At first glance, the teenager didn’t seem to have “an abundant life.” Her family relationships were shattered. She was nearly broke. She was working at 7-Eleven. What did she know about living an abundant life? More than she realized.
 
Nearly four years ago, 19-year-old Ava Lins began a typical convenience store conversation with a customer in Salem, Massachusetts. But at one point, he mentioned he didn’t know where he was going to be sleeping that night. It was freezing outside.
 
Wow, could she ever relate. The year before, Ava spent cold winter nights sleeping in her car. “I was thrown out of my mom’s house and didn’t have a place to call home,” she said. So, what can a store clerk do in that situation, aside from offering comforting words? Ava said her empathy for the man “directly influenced my decision.”
 
She gave him a small cup of coffee. Free. After the kind gesture, the storeowner allegedly accosted the homeless man; skeptical about whether he paid for it. Ava lied and said he did. But the next day, she felt her boss should know the truth and confessed to paying for the $1 coffee herself.
 
What happened next? She says she was fired. Fired over a $1 coffee to a man who had nothing? What’s a teenager to do in the face of injustice? She did what any 19-year-old would do these days. She took to social media. After Ava spread the word about her firing, support came pouring in. One person wrote on her Facebook page that she was “a blessing from God doing what she did.”
 
She also received something else online. Job offers. One was from Citizens for Adequate Housing.

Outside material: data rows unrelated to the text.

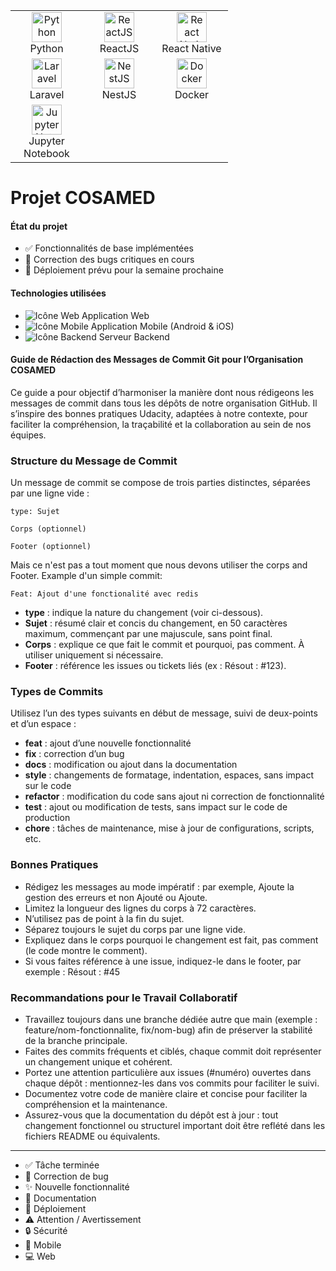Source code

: <!-- Début de la grille d’icônes stack -->
<table>
  <tr>
    <td align="center" width="100">
      <img src="https://cdn.jsdelivr.net/gh/devicons/devicon/icons/python/python-original.svg" alt="Python" width="48" height="48" />
      <br>Python
    </td>
    <td align="center" width="100">
      <img src="https://cdn.jsdelivr.net/gh/devicons/devicon/icons/react/react-original.svg" alt="ReactJS" width="48" height="48" />
      <br>ReactJS
    </td>
    <td align="center" width="100">
      <img src="https://cdn.jsdelivr.net/gh/devicons/devicon/icons/react/react-original.svg" alt="React Native" width="48" height="48" />
      <br>React Native
    </td>
  </tr>
  <tr>
    <td align="center" width="100">
      <img src="https://upload.wikimedia.org/wikipedia/commons/9/9a/Laravel.svg" alt="Laravel" width="48" height="48" />
      <br>Laravel
    </td>
    <td align="center" width="100">
      <img src="https://upload.wikimedia.org/wikipedia/commons/1/1e/NestJS_logo.svg" alt="NestJS" width="48" height="48" />
      <br>NestJS
    </td>
    <td align="center" width="100">
      <img src="https://upload.wikimedia.org/wikipedia/commons/4/4e/Docker_%28container_engine%29_logo.svg" alt="Docker" width="48" height="48" />
      <br>Docker
    </td>
  </tr>
  <tr>
    <td align="center" width="100">
      <img src="https://seeklogo.com/images/J/jupyter-logo-72D1F6D1F5-seeklogo.com.png" alt="Jupyter Notebook" width="48" height="48" />
      <br>Jupyter Notebook
    </td>
    <td></td>
    <td></td>
  </tr>
</table>
<!-- Fin de la grille d’icônes stack -->


# Projet COSAMED

#### État du projet
- :white_check_mark: Fonctionnalités de base implémentées
- :bug: Correction des bugs critiques en cours
- :rocket: Déploiement prévu pour la semaine prochaine

#### Technologies utilisées
- ![Icône Web](https://cdn.jsdelivr.net/gh/Readme-Workflows/Readme-Icons@main/icons/octicons/browser.svg) Application Web
- ![Icône Mobile](https://cdn.jsdelivr.net/gh/Readme-Workflows/Readme-Icons@main/icons/octicons/device-mobile.svg) Application Mobile (Android & iOS)
- ![Icône Backend](https://cdn.jsdelivr.net/gh/Readme-Workflows/Readme-Icons@main/icons/octicons/server.svg) Serveur Backend


#### Guide de Rédaction des Messages de Commit Git pour l’Organisation COSAMED

Ce guide a pour objectif d’harmoniser la manière dont nous rédigeons les messages de commit dans tous les dépôts de notre organisation GitHub. Il s’inspire des bonnes pratiques Udacity, adaptées à notre contexte, pour faciliter la compréhension, la traçabilité et la collaboration au sein de nos équipes.

### Structure du Message de Commit
Un message de commit se compose de trois parties distinctes, séparées par une ligne vide :
```
type: Sujet

Corps (optionnel)

Footer (optionnel)
```

Mais ce n'est pas a tout moment que nous devons utiliser the corps and Footer. Example d'un simple commit:

```
Feat: Ajout d'une fonctionalité avec redis
```

- **type** : indique la nature du changement (voir ci-dessous).
- **Sujet** : résumé clair et concis du changement, en 50 caractères maximum, commençant par une majuscule, sans point final.
- **Corps** : explique ce que fait le commit et pourquoi, pas comment. À utiliser uniquement si nécessaire.
- **Footer** : référence les issues ou tickets liés (ex : Résout : #123).

### Types de Commits
Utilisez l’un des types suivants en début de message, suivi de deux-points et d’un espace :

- __feat__ : ajout d’une nouvelle fonctionnalité
- __fix__ : correction d’un bug
- __docs__ : modification ou ajout dans la documentation
- __style__ : changements de formatage, indentation, espaces, sans impact sur le code
- __refactor__ : modification du code sans ajout ni correction de fonctionnalité
- __test__ : ajout ou modification de tests, sans impact sur le code de production
- __chore__ : tâches de maintenance, mise à jour de configurations, scripts, etc.

### Bonnes Pratiques
- Rédigez les messages au mode impératif : par exemple, Ajoute la gestion des erreurs et non Ajouté ou Ajoute.
- Limitez la longueur des lignes du corps à 72 caractères.
- N’utilisez pas de point à la fin du sujet.
- Séparez toujours le sujet du corps par une ligne vide.
- Expliquez dans le corps pourquoi le changement est fait, pas comment (le code montre le comment).
- Si vous faites référence à une issue, indiquez-le dans le footer, par exemple : Résout : #45

### Recommandations pour le Travail Collaboratif
- Travaillez toujours dans une branche dédiée autre que main (exemple : feature/nom-fonctionnalite, fix/nom-bug) afin de préserver la stabilité de la branche principale.
- Faites des commits fréquents et ciblés, chaque commit doit représenter un changement unique et cohérent.
- Portez une attention particulière aux issues (#numéro) ouvertes dans chaque dépôt : mentionnez-les dans vos commits pour faciliter le suivi.
- Documentez votre code de manière claire et concise pour faciliter la compréhension et la maintenance.
- Assurez-vous que la documentation du dépôt est à jour : tout changement fonctionnel ou structurel important doit être reflété dans les fichiers README ou équivalents.

<hr>

- :white_check_mark: Tâche terminée
- :bug: Correction de bug
- :sparkles: Nouvelle fonctionnalité
- :memo: Documentation
- :rocket: Déploiement
- :warning: Attention / Avertissement
- :lock: Sécurité
- :iphone: Mobile
- :computer: Web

Suddenly, Ava had a new job, working to “restore hope and dignity to homeless families”… just like she did for that man in her store. “What she was able to do with a simple cup of coffee… it was very inspiring,” said Corey Jackson, the Citizens for Adequate Housing Executive Director. “We want more of that in the world.”
 
It may not feel like we’re being showered with blessings every day, but when we take time to realize how much we’re loved by God – that He gave His only Son for us – we can become inspired to always bless others in their time of need. “I wasn’t expecting this position at all,” Ava said of her new job. “My lesson learned is that good deeds pay off.”